My overall goal is to read several csv files, do some computation, save them as a parquet database using the partition_on option in the to_parquet function.
I cannot reindex and repartition before saving because of limited memory. When saving, each file will end up being a different partition, and thus a different parquet file. I cannot use the default file name part.0.parquet because I might need to add files to the same directory in the future and they might be as well a part.0.parquet.
I thus want to assign to each parquet file the name of the original csv file it comes from.
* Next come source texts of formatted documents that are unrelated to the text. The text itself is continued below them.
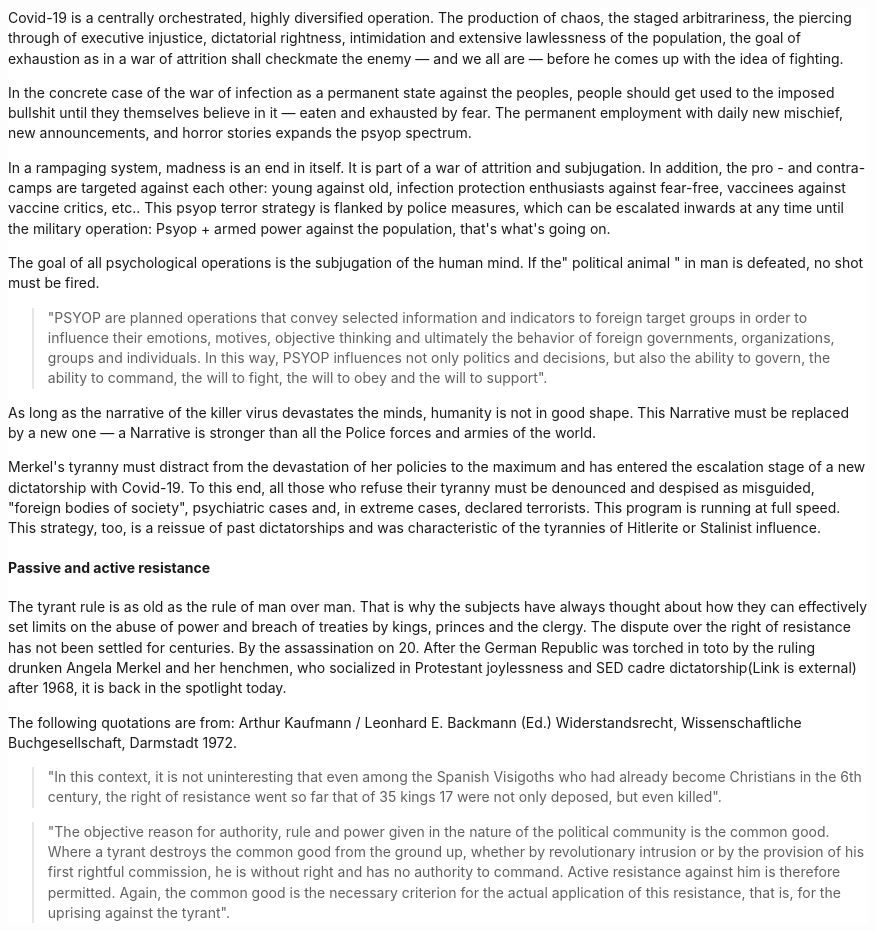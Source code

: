 Covid-19 is a centrally orchestrated, highly diversified operation. The production of chaos, the staged arbitrariness, the piercing through of executive injustice, dictatorial rightness, intimidation and extensive lawlessness of the population, the goal of exhaustion as in a war of attrition shall checkmate the enemy — and we all are — before he comes up with the idea of fighting.

In the concrete case of the war of infection as a permanent state against the peoples, people should get used to the imposed bullshit until they themselves believe in it — eaten and exhausted by fear. The permanent employment with daily new mischief, new announcements, and horror stories expands the psyop spectrum.

In a rampaging system, madness is an end in itself. It is part of a war of attrition and subjugation. In addition, the pro - and contra-camps are targeted against each other: young against old, infection protection enthusiasts against fear-free, vaccinees against vaccine critics, etc.. This psyop terror strategy is flanked by police measures, which can be escalated inwards at any time until the military operation: Psyop + armed power against the population, that's what's going on.

The goal of all psychological operations is the subjugation of the human mind. If the" political animal " in man is defeated, no shot must be fired.

> "PSYOP are planned operations that convey selected information and indicators to foreign target groups in order to influence their emotions, motives, objective thinking and ultimately the behavior of foreign governments, organizations, groups and individuals. In this way, PSYOP influences not only politics and decisions, but also the ability to govern, the ability to command, the will to fight, the will to obey and the will to support".

As long as the narrative of the killer virus devastates the minds, humanity is not in good shape. This Narrative must be replaced by a new one — a Narrative is stronger than all the Police forces and armies of the world.

Merkel's tyranny must distract from the devastation of her policies to the maximum and has entered the escalation stage of a new dictatorship with Covid-19. To this end, all those who refuse their tyranny must be denounced and despised as misguided, "foreign bodies of society", psychiatric cases and, in extreme cases, declared terrorists. This program is running at full speed. This strategy, too, is a reissue of past dictatorships and was characteristic of the tyrannies of Hitlerite or Stalinist influence.

#### Passive and active resistance

The tyrant rule is as old as the rule of man over man. That is why the subjects have always thought about how they can effectively set limits on the abuse of power and breach of treaties by kings, princes and the clergy. The dispute over the right of resistance has not been settled for centuries. By the assassination on 20. After the German Republic was torched in toto by the ruling drunken Angela Merkel and her henchmen, who socialized in Protestant joylessness and SED cadre dictatorship(Link is external) after 1968, it is back in the spotlight today.

The following quotations are from: Arthur Kaufmann / Leonhard E. Backmann (Ed.) Widerstandsrecht, Wissenschaftliche Buchgesellschaft, Darmstadt 1972.

> "In this context, it is not uninteresting that even among the Spanish Visigoths who had already become Christians in the 6th century, the right of resistance went so far that of 35 kings 17 were not only deposed, but even killed".

> "The objective reason for authority, rule and power given in the nature of the political community is the common good. Where a tyrant destroys the common good from the ground up, whether by revolutionary intrusion or by the provision of his first rightful commission, he is without right and has no authority to command. Active resistance against him is therefore permitted. Again, the common good is the necessary criterion for the actual application of this resistance, that is, for the uprising against the tyrant".
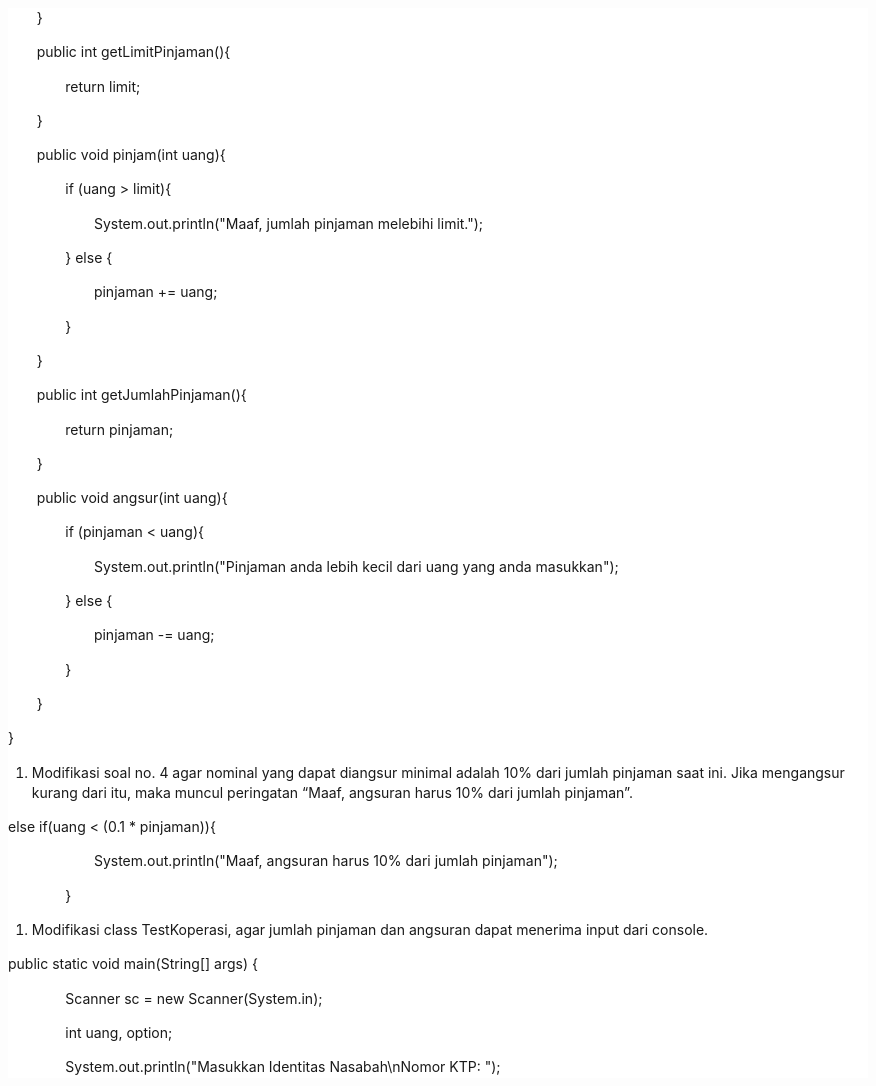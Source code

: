 `    `}

`    `public int getLimitPinjaman(){

`        `return limit;

`    `}

`    `public void pinjam(int uang){

`        `if (uang > limit){

`            `System.out.println("Maaf, jumlah pinjaman melebihi limit.");

`        `} else {

`            `pinjaman += uang;

`        `}

`    `}

`    `public int getJumlahPinjaman(){

`        `return pinjaman;

`    `}

`    `public void angsur(int uang){

`        `if (pinjaman < uang){

`            `System.out.println("Pinjaman anda lebih kecil dari uang yang anda masukkan");

`        `} else {

`            `pinjaman -= uang;

`        `}

`    `}

}


1. Modifikasi soal no. 4 agar nominal yang dapat diangsur minimal adalah 10% dari jumlah pinjaman saat ini. Jika mengangsur kurang dari itu, maka muncul peringatan “Maaf, angsuran harus 10% dari jumlah pinjaman”.

else if(uang < (0.1 \* pinjaman)){

`            `System.out.println("Maaf, angsuran harus 10% dari jumlah pinjaman");

`        `}

1. Modifikasi class TestKoperasi, agar jumlah pinjaman dan angsuran dapat menerima input dari console.

public static void main(String[] args) {

`        `Scanner sc = new Scanner(System.in);

`        `int uang, option;

`        `System.out.println("Masukkan Identitas Nasabah\nNomor KTP: ");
To do this, when I first read the csv file I add a column with the file name (–> all rows in each partition will have the same file name). Then I read the first row of each partition (and specifically the column with the original csv file name) and create a list of file names. Then I use the option name_function in the to_parquet function.
I achieve what I wanted, but in this way I have to call a .compute() and this takes very long.
Do you have any idea how I can limit the computation to the first row of each partition?
This is my current code:
def get_first_element(partition):
return partition['orig_file_name'].iloc[0]
first_elements = ddf.map_partitions(get_first_element).compute()
def name_function(part_idx):
return f"{first_elements[part_idx]}.parquet"
ddf.to_parquet(path=target_directory,
engine='pyarrow',
partition_on=['date', 'hour'],
name_function=name_function,
write_index=True)
Thank you very much in advance for any suggestion!